If he had to reduce the case to one interview, Sherlock knew what that meant. He had one lead to work with. He needed to talk to Mary Mestrovic, who had been in the park and who had been so sure of seeing “Horse” roll by in the Chevrolet. Furmanek had told the FBI about her in 2005, and she was mentioned in the few reports Sherlock had. Maybe there was a reason police and prosecutors had seemingly buried her account. Maybe they had, for some reason, discredited her testimony and hadn’t ignored what seemed like a compelling eyewitness account from a frightened teenager who knew what she had seen.
Sherlock was a skilled interviewer. He would be able to tell if she hadn’t really seen what she said she did, or if she was mentally unstable and a crummy witness. Talking to Mestrovic was the quickest way to an immediate thumbs-up or thumbs-down ruling on the case. She was in many ways the hinge it would swing on.
Because of his own police background, he still had doubts that respectable police officers could have shoved something like this into a hiding place where it had stayed for decades. Reading the case file, however, Sherlock’s instincts told him that Mestrovic had correctly identified Costello. She knew him. Why would she lie? There had to be a reason officers hadn’t pursued him. “Something must be wrong with her,” he said to himself.
Mestrovic was not hard to find. She was a retired Chicago Public Schools teacher, and she still lived in Bridgeport, where she had been her whole life. He parked outside her simple brick home, almost literally in the shadow of the White Sox ballpark, and walked up the steps.
Mary greeted him at the door, and they went inside to have coffee at the kitchen table. She was unassuming, looking like many women in the neighborhood. She wasn’t flashy and was clearly not one to put on airs. She had a quiet personality, and she spoke slowly and steadily. She was also thoughtful, Sherlock noticed, seemingly not wanting to say an unnecessary word. His instant impression was that she wished none of this had come to her. She certainly wasn’t seeking attention, and although Sherlock found himself at ease around her, she hadn’t been eager to meet with him in the first place.
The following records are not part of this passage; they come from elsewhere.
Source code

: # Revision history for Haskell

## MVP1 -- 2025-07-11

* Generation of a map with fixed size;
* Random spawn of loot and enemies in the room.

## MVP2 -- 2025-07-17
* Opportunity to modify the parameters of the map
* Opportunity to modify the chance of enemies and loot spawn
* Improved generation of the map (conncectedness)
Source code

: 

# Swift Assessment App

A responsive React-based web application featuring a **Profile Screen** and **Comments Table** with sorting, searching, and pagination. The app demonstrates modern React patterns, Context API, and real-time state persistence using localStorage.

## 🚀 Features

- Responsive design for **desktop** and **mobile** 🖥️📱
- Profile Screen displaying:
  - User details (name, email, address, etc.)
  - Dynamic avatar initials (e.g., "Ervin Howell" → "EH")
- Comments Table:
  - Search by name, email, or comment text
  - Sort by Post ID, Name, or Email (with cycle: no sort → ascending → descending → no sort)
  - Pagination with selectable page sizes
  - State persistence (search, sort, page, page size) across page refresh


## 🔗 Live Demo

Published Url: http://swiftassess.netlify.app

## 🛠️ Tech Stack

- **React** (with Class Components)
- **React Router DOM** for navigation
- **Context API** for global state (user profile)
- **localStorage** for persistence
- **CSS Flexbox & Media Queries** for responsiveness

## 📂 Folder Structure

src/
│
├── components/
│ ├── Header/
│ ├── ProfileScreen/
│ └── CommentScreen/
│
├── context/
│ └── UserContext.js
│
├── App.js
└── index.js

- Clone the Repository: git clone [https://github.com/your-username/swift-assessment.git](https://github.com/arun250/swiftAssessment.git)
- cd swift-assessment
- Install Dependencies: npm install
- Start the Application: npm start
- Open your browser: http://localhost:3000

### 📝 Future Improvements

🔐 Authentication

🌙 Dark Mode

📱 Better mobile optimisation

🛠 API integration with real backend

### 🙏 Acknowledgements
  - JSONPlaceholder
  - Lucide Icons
Almost instantly, even before they got into the meat of the conversation Sherlock wanted to have, a feeling crawled into his stomach as he looked at her. Call it a detective’s senses, but Sherlock knew. He had half expected to need to find an excuse to leave after realizing Mestrovic was a crackpot with a bad story. Instead the opposite was happening. The feeling in his gut was not that there was a problem with Mary but that something was very wrong with the police work that had taken place in 1976.
Just talking to her, all his truth detectors went off at once. It was his own voice in his own head. She’s legit.
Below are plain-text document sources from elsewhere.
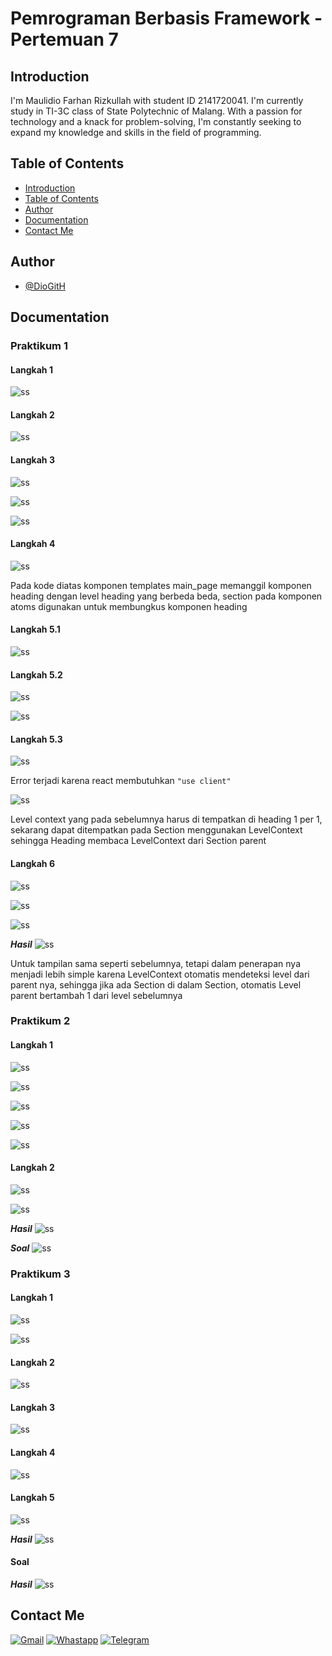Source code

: # Pemrograman Berbasis Framework - Pertemuan 7

## Introduction

I'm Maulidio Farhan Rizkullah with student ID 2141720041. I'm currently study in TI-3C class of State Polytechnic of Malang. With a passion for technology and a knack for problem-solving, I'm constantly seeking to expand my knowledge and skills in the field of programming.

## Table of Contents

- [Introduction](#introduction)
- [Table of Contents](#table-of-contents)
- [Author](#author)
- [Documentation](#documentation)
- [Contact Me](#contact-me)

## Author

- [@DioGitH](https://www.github.com/DioGitH)

## Documentation

### Praktikum 1

#### Langkah 1
![ss](docs/img/p1l1.png)

#### Langkah 2
![ss](docs/img/p1l2.png)

#### Langkah 3
![ss](docs/img/p1l3.png)

![ss](docs/img/p1l3-1.png)

![ss](docs/img/p1l3-2.png)

#### Langkah 4
![ss](docs/img/p1l4.png)

Pada kode diatas komponen templates main_page memanggil komponen heading dengan level heading yang berbeda beda, section pada komponen atoms digunakan untuk membungkus komponen heading 

#### Langkah 5.1
![ss](docs/img/p1l5.1.png)

#### Langkah 5.2
![ss](docs/img/p1l5.2.png)

![ss](docs/img/p1l5.2-1.png)

#### Langkah 5.3
![ss](docs/img/p1l5.3error.png)

Error terjadi karena react membutuhkan `"use client"`

![ss](docs/img/p1l5.3hasil.png)

Level context yang pada sebelumnya harus di tempatkan di heading 1 per 1, sekarang dapat ditempatkan pada Section menggunakan LevelContext sehingga Heading membaca LevelContext dari Section parent 

#### Langkah 6
![ss](docs/img/p1l6.png)

![ss](docs/img/p1l6-1.png)

![ss](docs/img/p1l6-2.png)

***Hasil***
![ss](docs/img/p1l6hasil.png)

Untuk tampilan sama seperti sebelumnya, tetapi dalam penerapan nya menjadi lebih simple karena LevelContext otomatis mendeteksi level dari parent nya, sehingga jika ada Section di dalam Section, otomatis Level parent bertambah 1 dari level sebelumnya

### Praktikum 2

#### Langkah 1
![ss](docs/img/p2l1.png)

![ss](docs/img/p2l1-1.png)

![ss](docs/img/p2l1-2.png)

![ss](docs/img/p2l1-3.png)

![ss](docs/img/p2l1-4.png)

#### Langkah 2
![ss](docs/img/p2l2.png)

![ss](docs/img/p2l2-1.png)

***Hasil***
![ss](docs/img/p2hasil.png)

***Soal***
![ss](docs/img/p2soal.png)

### Praktikum 3

#### Langkah 1
![ss](docs/img/p3l1.png)

![ss](docs/img/p3l1-1.png)

#### Langkah 2
![ss](docs/img/p3l2.png)

#### Langkah 3
![ss](docs/img/p3l3.png)

#### Langkah 4
![ss](docs/img/p3l4.png)

#### Langkah 5
![ss](docs/img/p3l5.png)

***Hasil***
![ss](docs/img/p3l5hasil.gif)

#### Soal 

***Hasil***
![ss](docs/img/p3soal.gif)








## Contact Me

[![Gmail](https://img.shields.io/badge/Gmail-D14836?style=for-the-badge&logo=gmail&logoColor=white)](https://mail.google.com/mail/u/0/?view=cm&tf=1&fs=1&to=maulidiobisnis16@gmail.com)
[![Whastapp](https://img.shields.io/badge/WhatsApp-25D366?style=for-the-badge&logo=whatsapp&logoColor=white)](https://api.whatsapp.com/send/?phone=6285289589391&text&type=phone_number&app_absent=0)
[![Telegram](https://img.shields.io/badge/Telegram-2CA5E0?style=for-the-badge&logo=telegram&logoColor=white)](https://t.me/Maulidio16)





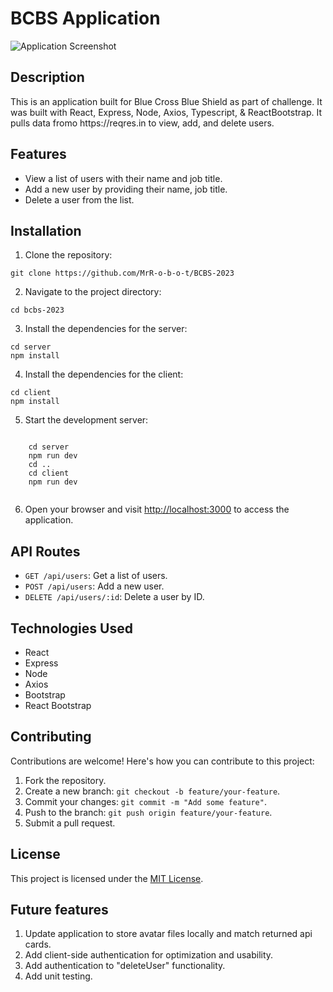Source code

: <!DOCTYPE html>
<html lang="en">
<head>
</head>
<body>
  <h1>BCBS Application</h1>

  <p>
    <img src="https://your-image-url.com" alt="Application Screenshot">
  </p>

  <h2>Description</h2>

  <p>
    This is an application built for Blue Cross Blue Shield as part of challenge. It was built with React, Express, Node, Axios, Typescript, & ReactBootstrap. It pulls data fromo https://reqres.in to view, add, and delete users.
  </p>

  <h2>Features</h2>

  <ul>
    <li>View a list of users with their name and job title.</li>
    <li>Add a new user by providing their name, job title.</li>
    <li>Delete a user from the list.</li>
  </ul>

  <h2>Installation</h2>

  <ol>
    <li>Clone the repository:</li>
  </ol>

  <pre><code>git clone https://github.com/MrR-o-b-o-t/BCBS-2023</code></pre>

  <ol start="2">
    <li>Navigate to the project directory:</li>
  </ol>

  <pre><code>cd bcbs-2023</code></pre>

  <ol start="3">
    <li>Install the dependencies for the server:</li>
  </ol>

  <pre><code>cd server
npm install</code></pre>

  <ol start="4">
    <li>Install the dependencies for the client:</li>
  </ol>

  <pre><code>cd client
npm install</code></pre>

  <ol start="5">
    <li>Start the development server:</li>
  </ol>

  <pre><code>
    cd server 
    npm run dev
    cd ..
    cd client
    npm run dev
  </code></pre>

  <ol start="6">
    <li>Open your browser and visit <a href="http://localhost:3000">http://localhost:3000</a> to access the application.</li>
  </ol>

  <h2>API Routes</h2>

  <ul>
    <li><code>GET /api/users</code>: Get a list of users.</li>
    <li><code>POST /api/users</code>: Add a new user.</li>
    <li><code>DELETE /api/users/:id</code>: Delete a user by ID.</li>
  </ul>

  <h2>Technologies Used</h2>

  <ul>
    <li>React</li>
    <li>Express</li>
    <li>Node</li>
    <li>Axios</li>
    <li>Bootstrap</li>
    <li>React Bootstrap</li>
  </ul>

  <h2>Contributing</h2>

  <p>Contributions are welcome! Here's how you can contribute to this project:</p>

  <ol>
    <li>Fork the repository.</li>
    <li>Create a new branch: <code>git checkout -b feature/your-feature</code>.</li>
    <li>Commit your changes: <code>git commit -m "Add some feature"</code>.</li>
    <li>Push to the branch: <code>git push origin feature/your-feature</code>.</li>
    <li>Submit a pull request.</li>
  </ol>

  <h2>License</h2>

  <p>This project is licensed under the <a href="LICENSE">MIT License</a>.</p>

  <h2>Future features</h2>
    <ol>
    <li>Update application to store avatar files locally and match returned api cards.</li>
    <li>Add client-side authentication for optimization and usability.</li>
    <li>Add authentication to "deleteUser" functionality.</li>
    <li>Add unit testing.</li>
  </ol>
</body>
</html>
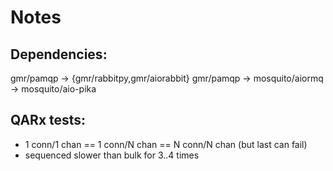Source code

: # Notes

## Dependencies:

gmr/pamqp -> {gmr/rabbitpy,gmr/aiorabbit}
gmr/pamqp -> mosquito/aiormq -> mosquito/aio-pika

## QARx tests:

- 1 conn/1 chan == 1 conn/N chan == N conn/N chan (but last can fail)
- sequenced slower than bulk for 3..4 times
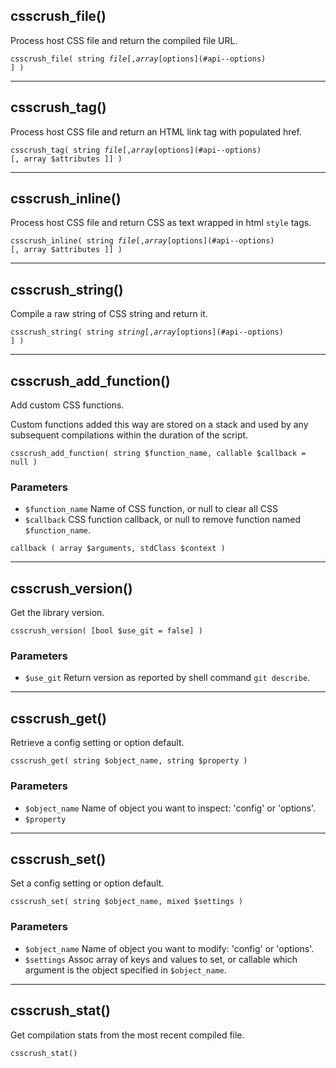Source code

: <!--{

"title": "API functions"

}-->

## csscrush_file()

Process host CSS file and return the compiled file URL.

<code>csscrush_file( string $file [, array [$options](#api--options) ] )</code>


***************

## csscrush_tag()

Process host CSS file and return an HTML link tag with populated href.

<code>csscrush_tag( string $file [, array [$options](#api--options) [, array $attributes ]] )</code>


***************

## csscrush_inline()

Process host CSS file and return CSS as text wrapped in html `style` tags.

<code>csscrush_inline( string $file [, array [$options](#api--options) [, array $attributes ]] )</code>


***************

## csscrush_string()

Compile a raw string of CSS string and return it.

<code>csscrush_string( string $string [, array [$options](#api--options) ] )</code>


***************

## csscrush\_add_function()

Add custom CSS functions.

Custom functions added this way are stored on a stack and used by any
subsequent compilations within the duration of the script.

`csscrush_add_function( string $function_name, callable $callback = null )`

### Parameters

 * `$function_name`  Name of CSS function, or null to clear all CSS
 * `$callback`  CSS function callback, or null to remove function named `$function_name`.

`callback ( array $arguments, stdClass $context )`


***************

## csscrush_version()

Get the library version.

`csscrush_version( [bool $use_git = false] )`

### Parameters

 * `$use_git`  Return version as reported by shell command `git describe`.


***************

## csscrush_get()

Retrieve a config setting or option default.

`csscrush_get( string $object_name, string $property )`

### Parameters

 * `$object_name`  Name of object you want to inspect: 'config' or 'options'.
 * `$property`


***************

## csscrush_set()

Set a config setting or option default.

`csscrush_set( string $object_name, mixed $settings )`

### Parameters

 * `$object_name`  Name of object you want to modify: 'config' or 'options'.
 * `$settings`  Assoc array of keys and values to set, or callable which argument is the object specified in `$object_name`.


***************

## csscrush_stat()

Get compilation stats from the most recent compiled file.

`csscrush_stat()`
In fact, Sherlock quickly realized it was Mestrovic who doubted him, not the other way around. She had been trying to do the right thing since day one, and nothing ever came of it. Every few years, another officer or investigator would appear out of the blue and ask her questions yet again, and then disappear just as quickly. To her, Sherlock was just another guy who would look at the Hughes case and go away with hardly a whisper.
That was fair, Sherlock told her. “But I’m not going away,” he said. “I’m going to do something. Whatever I can.”
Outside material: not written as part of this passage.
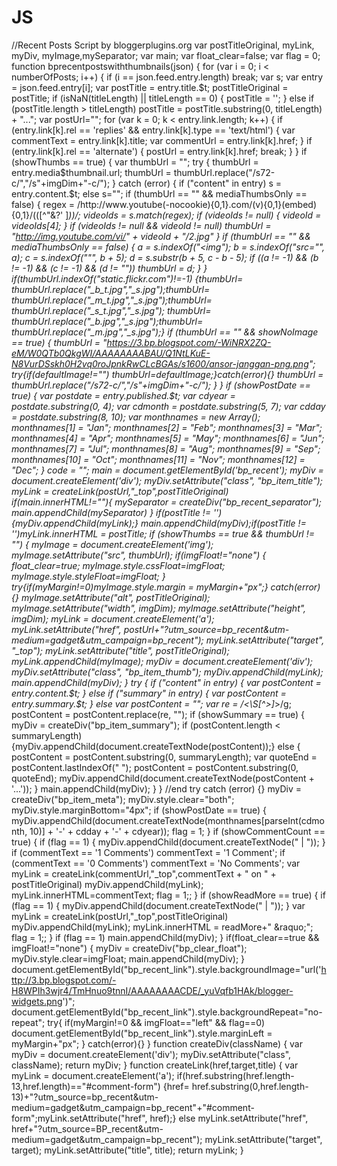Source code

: # JS
//Recent Posts Script by bloggerplugins.org  var postTitleOriginal,  myLink, myDiv, myImage,mySeparator; var    main; var float_clear=false; var flag = 0; function bprecentpostswiththumbnails(json) {  for (var i = 0; i &lt; numberOfPosts; i++) { if (i == json.feed.entry.length) break; var s;     var entry = json.feed.entry[i];     var postTitle = entry.title.$t;     postTitleOriginal = postTitle;     if (isNaN(titleLength) || titleLength == 0) {         postTitle = '';      }     else if (postTitle.length > titleLength) postTitle = postTitle.substring(0, titleLength) + "...";     var postUrl="";     for (var k = 0; k &lt; entry.link.length; k++) {         if (entry.link[k].rel == 'replies' &amp;&amp; entry.link[k].type == 'text/html') {             var commentText = entry.link[k].title;             var commentUrl = entry.link[k].href;         }         if (entry.link[k].rel == 'alternate') {             postUrl = entry.link[k].href;             break;         }     }     if (showThumbs == true) {         var thumbUrl = "";         try {             thumbUrl = entry.media$thumbnail.url;             thumbUrl = thumbUrl.replace("/s72-c/","/s"+imgDim+"-c/");         } catch (error) {             if ("content" in entry) s = entry.content.$t; else s="";             if (thumbUrl == "" &amp;&amp; mediaThumbsOnly == false) {                  regex = /http\:\/\/www\.youtube(-nocookie){0,1}\.com\/(v){0,1}(embed){0,1}\/(([^"&amp;?' ]*))/;                 videoIds = s.match(regex);                 if (videoIds != null) {                     videoId = videoIds[4];                 }                 if (videoIds != null &amp;&amp; videoId != null) thumbUrl = "http://img.youtube.com/vi/" + videoId + "/2.jpg"             }             if (thumbUrl == "" &amp;&amp; mediaThumbsOnly == false) {                 a = s.indexOf("&lt;img");                 b = s.indexOf("src=\"", a);                 c = s.indexOf("\"", b + 5);                 d = s.substr(b + 5, c - b - 5);                 if ((a != -1) &amp;&amp; (b != -1) &amp;&amp; (c != -1) &amp;&amp; (d != "")) thumbUrl = d;                              }          }         if(thumbUrl.indexOf("static.flickr.com")!=-1) {thumbUrl= thumbUrl.replace("_b_t.jpg","_s.jpg");thumbUrl= thumbUrl.replace("_m_t.jpg","_s.jpg");thumbUrl= thumbUrl.replace("_s_t.jpg","_s.jpg");         thumbUrl= thumbUrl.replace("_b.jpg","_s.jpg");thumbUrl= thumbUrl.replace("_m.jpg","_s.jpg");}         if (thumbUrl == "" &amp;&amp; showNoImage == true)          {         thumbUrl = "https://3.bp.blogspot.com/-WiNRX2ZQ-eM/W0QTb0QkgWI/AAAAAAAABAU/Q1NtLKuE-N8VurDSskh0H2vq0roJpnkRwCLcBGAs/s1600/ansor-janggan-png.png";         try{if(defaultImage!="") thumbUrl=defaultImage;}catch(error){}         thumbUrl = thumbUrl.replace("/s72-c/","/s"+imgDim+"-c/");         }     }      if (showPostDate == true) {         var postdate = entry.published.$t;         var cdyear = postdate.substring(0, 4);         var cdmonth = postdate.substring(5, 7);         var cdday = postdate.substring(8, 10);         var monthnames = new Array();         monthnames[1] = "Jan";         monthnames[2] = "Feb";         monthnames[3] = "Mar";         monthnames[4] = "Apr";         monthnames[5] = "May";         monthnames[6] = "Jun";         monthnames[7] = "Jul";         monthnames[8] = "Aug";         monthnames[9] = "Sep";         monthnames[10] = "Oct";         monthnames[11] = "Nov";         monthnames[12] = "Dec";     }      code = "";         main = document.getElementById('bp_recent');         myDiv = document.createElement('div');         myDiv.setAttribute("class", "bp_item_title");         myLink = createLink(postUrl,"_top",postTitleOriginal)         if(main.innerHTML!=""){         mySeparator = createDiv("bp_recent_separator");         main.appendChild(mySeparator)         }         if(postTitle != ''){myDiv.appendChild(myLink);}         main.appendChild(myDiv);if(postTitle != '')myLink.innerHTML = postTitle;          if (showThumbs == true &amp;&amp; thumbUrl != "") {         myImage = document.createElement('img');         myImage.setAttribute("src", thumbUrl);         if(imgFloat!="none")         {         float_clear=true;         myImage.style.cssFloat=imgFloat;         myImage.style.styleFloat=imgFloat;         }       try{if(myMargin!=0)myImage.style.margin = myMargin+"px";} catch(error){}         myImage.setAttribute("alt", postTitleOriginal);         myImage.setAttribute("width", imgDim);         myImage.setAttribute("height", imgDim);         myLink = document.createElement('a');         myLink.setAttribute("href", postUrl+"?utm_source=bp_recent&amp;utm-medium=gadget&amp;utm_campaign=bp_recent");         myLink.setAttribute("target", "_top");         myLink.setAttribute("title", postTitleOriginal);         myLink.appendChild(myImage);          myDiv = document.createElement('div');         myDiv.setAttribute("class", "bp_item_thumb");         myDiv.appendChild(myLink);         main.appendChild(myDiv);     }   try {         if ("content" in entry) {             var postContent = entry.content.$t;         }         else if ("summary" in entry) {             var postContent = entry.summary.$t;         }         else var postContent = "";         var re = /&lt;\S[^>]*>/g;         postContent = postContent.replace(re, "");           if (showSummary == true) {             myDiv = createDiv("bp_item_summary");                 if (postContent.length &lt; summaryLength) {myDiv.appendChild(document.createTextNode(postContent));}             else {                 postContent = postContent.substring(0, summaryLength);                 var quoteEnd = postContent.lastIndexOf(" ");                 postContent = postContent.substring(0, quoteEnd);                 myDiv.appendChild(document.createTextNode(postContent + '...'));             }              main.appendChild(myDiv);         }     } //end try     catch (error) {}      myDiv =  createDiv("bp_item_meta");     myDiv.style.clear="both";     myDiv.style.marginBottom="4px";           if (showPostDate == true) {         myDiv.appendChild(document.createTextNode(monthnames[parseInt(cdmonth, 10)] + '-' + cdday + '-' + cdyear));         flag = 1;     }      if (showCommentCount == true) {         if (flag == 1) {             myDiv.appendChild(document.createTextNode(" | "));         }         if (commentText == '1 Comments') commentText = '1 Comment';         if (commentText == '0 Comments') commentText = 'No Comments';         var myLink = createLink(commentUrl,"_top",commentText + " on " + postTitleOriginal)         myDiv.appendChild(myLink);         myLink.innerHTML=commentText;         flag = 1;;     }      if (showReadMore == true) {         if (flag == 1) {             myDiv.appendChild(document.createTextNode(" | "));         }         var myLink = createLink(postUrl,"_top",postTitleOriginal)         myDiv.appendChild(myLink);         myLink.innerHTML = readMore+" &amp;raquo;";         flag = 1;;     }        if (flag == 1) main.appendChild(myDiv);  }  if(float_clear==true &amp;&amp; imgFloat!="none") { myDiv = createDiv("bp_clear_float"); myDiv.style.clear=imgFloat; main.appendChild(myDiv); } document.getElementById("bp_recent_link").style.backgroundImage="url('http://3.bp.blogspot.com/-H8WPIh3wjr4/TmHnuo9tnnI/AAAAAAAACDE/_yuVqfb1HAk/blogger-widgets.png')"; document.getElementById("bp_recent_link").style.backgroundRepeat="no-repeat"; try{ if(myMargin!=0 &amp;&amp; imgFloat=="left" &amp;&amp; flag==0) document.getElementById("bp_recent_link").style.marginLeft = myMargin+"px"; } catch(error){} }   function createDiv(className) { var myDiv = document.createElement('div'); myDiv.setAttribute("class", className); return myDiv; }   function createLink(href,target,title) {  var myLink = document.createElement('a');         if(href.substring(href.length-13,href.length)=="#comment-form") {href= href.substring(0,href.length-13)+"?utm_source=bp_recent&amp;utm-medium=gadget&amp;utm_campaign=bp_recent"+"#comment-form";myLink.setAttribute("href", href);}         else myLink.setAttribute("href", href+"?utm_source=BP_recent&amp;utm-medium=gadget&amp;utm_campaign=bp_recent");         myLink.setAttribute("target", target);         myLink.setAttribute("title", title);         return myLink; }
He explained to her the issues with bringing someone to justice. It was many decades after the shooting. There was little physical evidence at the time, let alone after so much time had passed. Ultimately, it would be what detectives called a “statement case.” Someone who had been involved in the shooting would have to tell the story of what had happened, and that was an uphill battle for any investigator.
Adding to her credibility, Mestrovic was immediately apologetic for what she didn’t remember. There were only so many details she could pull back from a night that had in some ways altered her as a teenager and stolen a measure of peace from her forever. Sherlock was reassuring. In every sense, Mestrovic had been an innocent bystander. She had said hello to Costello from just a few feet away, not knowing she was about to witness a shocking murder. “It wasn’t like you were waiting for a shot to be fired,” he told her.
And in many ways, that vulnerability only made Mestrovic more believable. She was not going to embellish her memory. And if she had seemingly only memorized a rigid set of facts from forty years earlier, it would have made Sherlock more doubtful of the story. Instead, her thoughts and recollections were organic, and gave Sherlock confidence that he could rely on her.
Even just after the killing, Mestrovic had been reluctant, she remembered. It was her mother who had cajoled her into talking to officers. Hughes had been her friend, and it was the right thing to do. Her mother had been right, she told Sherlock—she had to do it, and from then on she had been as helpful as she could.
And so in her quiet way, she repeated her story to Sherlock. She had been at the party on Throop Street, and recalled the arguing among “the boys” from McGuane Park and their counterparts from Boyce Field, choosing to describe them by the centers of their social world instead of by neighborhood. She had wound up back at Boyce herself after the party became uncomfortable, remembering being there with at least twenty to thirty people. She then walked Sherlock through seeing “Horse” go by in the green car and the shot coming from it moments later.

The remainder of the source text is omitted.